[Stored data]
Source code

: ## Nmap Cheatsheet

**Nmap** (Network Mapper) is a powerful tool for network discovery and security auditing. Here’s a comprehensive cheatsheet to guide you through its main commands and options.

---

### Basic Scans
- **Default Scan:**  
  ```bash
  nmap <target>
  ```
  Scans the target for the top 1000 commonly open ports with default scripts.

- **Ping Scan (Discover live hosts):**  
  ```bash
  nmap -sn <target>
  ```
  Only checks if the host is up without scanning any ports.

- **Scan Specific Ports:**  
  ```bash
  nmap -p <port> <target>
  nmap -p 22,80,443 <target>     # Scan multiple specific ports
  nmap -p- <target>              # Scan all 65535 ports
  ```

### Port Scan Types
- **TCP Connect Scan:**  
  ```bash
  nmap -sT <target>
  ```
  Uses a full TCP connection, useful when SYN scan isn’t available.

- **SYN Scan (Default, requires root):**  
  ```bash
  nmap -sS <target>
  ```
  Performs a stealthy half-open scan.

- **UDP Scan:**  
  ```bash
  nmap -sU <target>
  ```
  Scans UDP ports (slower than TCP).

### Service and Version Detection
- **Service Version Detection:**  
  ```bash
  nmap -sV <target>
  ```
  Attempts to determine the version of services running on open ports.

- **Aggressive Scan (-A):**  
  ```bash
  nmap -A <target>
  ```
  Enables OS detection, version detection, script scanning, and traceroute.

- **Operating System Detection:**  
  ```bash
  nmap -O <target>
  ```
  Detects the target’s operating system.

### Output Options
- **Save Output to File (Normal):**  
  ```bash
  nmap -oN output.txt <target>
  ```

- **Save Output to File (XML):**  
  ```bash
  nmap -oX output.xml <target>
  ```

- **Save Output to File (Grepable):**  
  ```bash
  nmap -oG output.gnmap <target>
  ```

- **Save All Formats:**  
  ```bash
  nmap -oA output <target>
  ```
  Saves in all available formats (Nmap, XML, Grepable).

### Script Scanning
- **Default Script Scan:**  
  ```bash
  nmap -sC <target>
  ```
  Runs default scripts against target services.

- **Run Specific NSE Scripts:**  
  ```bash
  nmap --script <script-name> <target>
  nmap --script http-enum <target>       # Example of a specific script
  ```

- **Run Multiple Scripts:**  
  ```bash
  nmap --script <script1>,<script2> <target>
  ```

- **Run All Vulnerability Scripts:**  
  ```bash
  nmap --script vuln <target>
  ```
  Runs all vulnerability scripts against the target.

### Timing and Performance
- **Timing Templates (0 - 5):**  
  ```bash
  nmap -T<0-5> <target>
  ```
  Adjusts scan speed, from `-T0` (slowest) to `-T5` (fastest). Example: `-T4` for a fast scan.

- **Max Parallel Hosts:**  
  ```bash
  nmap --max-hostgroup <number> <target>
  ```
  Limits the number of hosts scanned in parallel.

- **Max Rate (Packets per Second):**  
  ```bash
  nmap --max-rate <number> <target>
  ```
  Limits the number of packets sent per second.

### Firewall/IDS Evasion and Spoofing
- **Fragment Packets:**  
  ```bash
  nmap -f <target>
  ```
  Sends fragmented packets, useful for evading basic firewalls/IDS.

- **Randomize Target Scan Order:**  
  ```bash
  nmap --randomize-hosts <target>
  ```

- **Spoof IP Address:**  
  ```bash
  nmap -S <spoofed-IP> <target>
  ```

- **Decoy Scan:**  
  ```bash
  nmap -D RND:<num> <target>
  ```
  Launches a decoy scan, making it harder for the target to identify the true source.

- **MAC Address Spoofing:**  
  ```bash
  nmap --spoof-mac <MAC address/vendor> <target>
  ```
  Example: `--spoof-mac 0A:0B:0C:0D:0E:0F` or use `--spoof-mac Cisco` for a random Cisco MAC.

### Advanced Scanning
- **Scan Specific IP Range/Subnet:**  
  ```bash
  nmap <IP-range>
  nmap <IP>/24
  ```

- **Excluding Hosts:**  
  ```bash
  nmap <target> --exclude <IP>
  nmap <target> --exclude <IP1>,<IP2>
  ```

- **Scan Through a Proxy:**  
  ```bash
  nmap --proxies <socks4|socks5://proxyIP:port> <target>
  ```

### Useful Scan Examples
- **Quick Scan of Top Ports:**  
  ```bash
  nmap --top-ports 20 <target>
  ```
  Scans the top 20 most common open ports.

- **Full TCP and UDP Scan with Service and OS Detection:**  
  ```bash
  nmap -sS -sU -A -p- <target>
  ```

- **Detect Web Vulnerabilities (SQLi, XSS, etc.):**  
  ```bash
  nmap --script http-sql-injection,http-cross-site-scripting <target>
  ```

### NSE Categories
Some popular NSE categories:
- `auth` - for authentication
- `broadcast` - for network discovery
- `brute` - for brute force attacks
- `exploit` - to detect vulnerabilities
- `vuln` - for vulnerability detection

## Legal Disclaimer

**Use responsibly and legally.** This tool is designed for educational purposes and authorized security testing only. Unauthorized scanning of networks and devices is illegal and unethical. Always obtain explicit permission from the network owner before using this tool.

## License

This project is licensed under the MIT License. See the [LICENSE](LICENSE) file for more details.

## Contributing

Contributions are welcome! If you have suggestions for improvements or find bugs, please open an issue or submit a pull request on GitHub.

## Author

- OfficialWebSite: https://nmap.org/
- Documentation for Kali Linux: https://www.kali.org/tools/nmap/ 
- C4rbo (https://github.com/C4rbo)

What you have to do ▸ Return all of the entries exactly as they were supplied.

Result below ▸
Source code

: ## Nmap Cheatsheet

**Nmap** (Network Mapper) is a powerful tool for network discovery and security auditing. Here’s a comprehensive cheatsheet to guide you through its main commands and options.

---

### Basic Scans
- **Default Scan:**  
  ```bash
  nmap <target>
  ```
  Scans the target for the top 1000 commonly open ports with default scripts.

- **Ping Scan (Discover live hosts):**  
  ```bash
  nmap -sn <target>
  ```
  Only checks if the host is up without scanning any ports.

- **Scan Specific Ports:**  
  ```bash
  nmap -p <port> <target>
  nmap -p 22,80,443 <target>     # Scan multiple specific ports
  nmap -p- <target>              # Scan all 65535 ports
  ```

### Port Scan Types
- **TCP Connect Scan:**  
  ```bash
  nmap -sT <target>
  ```
  Uses a full TCP connection, useful when SYN scan isn’t available.

- **SYN Scan (Default, requires root):**  
  ```bash
  nmap -sS <target>
  ```
  Performs a stealthy half-open scan.

- **UDP Scan:**  
  ```bash
  nmap -sU <target>
  ```
  Scans UDP ports (slower than TCP).

### Service and Version Detection
- **Service Version Detection:**  
  ```bash
  nmap -sV <target>
  ```
  Attempts to determine the version of services running on open ports.

- **Aggressive Scan (-A):**  
  ```bash
  nmap -A <target>
  ```
  Enables OS detection, version detection, script scanning, and traceroute.

- **Operating System Detection:**  
  ```bash
  nmap -O <target>
  ```
  Detects the target’s operating system.

### Output Options
- **Save Output to File (Normal):**  
  ```bash
  nmap -oN output.txt <target>
  ```

- **Save Output to File (XML):**  
  ```bash
  nmap -oX output.xml <target>
  ```

- **Save Output to File (Grepable):**  
  ```bash
  nmap -oG output.gnmap <target>
  ```

- **Save All Formats:**  
  ```bash
  nmap -oA output <target>
  ```
  Saves in all available formats (Nmap, XML, Grepable).

### Script Scanning
- **Default Script Scan:**  
  ```bash
  nmap -sC <target>
  ```
  Runs default scripts against target services.

- **Run Specific NSE Scripts:**  
  ```bash
  nmap --script <script-name> <target>
  nmap --script http-enum <target>       # Example of a specific script
  ```

- **Run Multiple Scripts:**  
  ```bash
  nmap --script <script1>,<script2> <target>
  ```

- **Run All Vulnerability Scripts:**  
  ```bash
  nmap --script vuln <target>
  ```
  Runs all vulnerability scripts against the target.

### Timing and Performance
- **Timing Templates (0 - 5):**  
  ```bash
  nmap -T<0-5> <target>
  ```
  Adjusts scan speed, from `-T0` (slowest) to `-T5` (fastest). Example: `-T4` for a fast scan.

- **Max Parallel Hosts:**  
  ```bash
  nmap --max-hostgroup <number> <target>
  ```
  Limits the number of hosts scanned in parallel.

- **Max Rate (Packets per Second):**  
  ```bash
  nmap --max-rate <number> <target>
  ```
  Limits the number of packets sent per second.

### Firewall/IDS Evasion and Spoofing
- **Fragment Packets:**  
  ```bash
  nmap -f <target>
  ```
  Sends fragmented packets, useful for evading basic firewalls/IDS.

- **Randomize Target Scan Order:**  
  ```bash
  nmap --randomize-hosts <target>
  ```

- **Spoof IP Address:**  
  ```bash
  nmap -S <spoofed-IP> <target>
  ```

- **Decoy Scan:**  
  ```bash
  nmap -D RND:<num> <target>
  ```
  Launches a decoy scan, making it harder for the target to identify the true source.

- **MAC Address Spoofing:**  
  ```bash
  nmap --spoof-mac <MAC address/vendor> <target>
  ```
  Example: `--spoof-mac 0A:0B:0C:0D:0E:0F` or use `--spoof-mac Cisco` for a random Cisco MAC.

### Advanced Scanning
- **Scan Specific IP Range/Subnet:**  
  ```bash
  nmap <IP-range>
  nmap <IP>/24
  ```

- **Excluding Hosts:**  
  ```bash
  nmap <target> --exclude <IP>
  nmap <target> --exclude <IP1>,<IP2>
  ```

- **Scan Through a Proxy:**  
  ```bash
  nmap --proxies <socks4|socks5://proxyIP:port> <target>
  ```

### Useful Scan Examples
- **Quick Scan of Top Ports:**  
  ```bash
  nmap --top-ports 20 <target>
  ```
  Scans the top 20 most common open ports.

- **Full TCP and UDP Scan with Service and OS Detection:**  
  ```bash
  nmap -sS -sU -A -p- <target>
  ```

- **Detect Web Vulnerabilities (SQLi, XSS, etc.):**  
  ```bash
  nmap --script http-sql-injection,http-cross-site-scripting <target>
  ```

### NSE Categories
Some popular NSE categories:
- `auth` - for authentication
- `broadcast` - for network discovery
- `brute` - for brute force attacks
- `exploit` - to detect vulnerabilities
- `vuln` - for vulnerability detection

## Legal Disclaimer

**Use responsibly and legally.** This tool is designed for educational purposes and authorized security testing only. Unauthorized scanning of networks and devices is illegal and unethical. Always obtain explicit permission from the network owner before using this tool.

## License

This project is licensed under the MIT License. See the [LICENSE](LICENSE) file for more details.

## Contributing

Contributions are welcome! If you have suggestions for improvements or find bugs, please open an issue or submit a pull request on GitHub.

## Author

- OfficialWebSite: https://nmap.org/
- Documentation for Kali Linux: https://www.kali.org/tools/nmap/ 
- C4rbo (https://github.com/C4rbo)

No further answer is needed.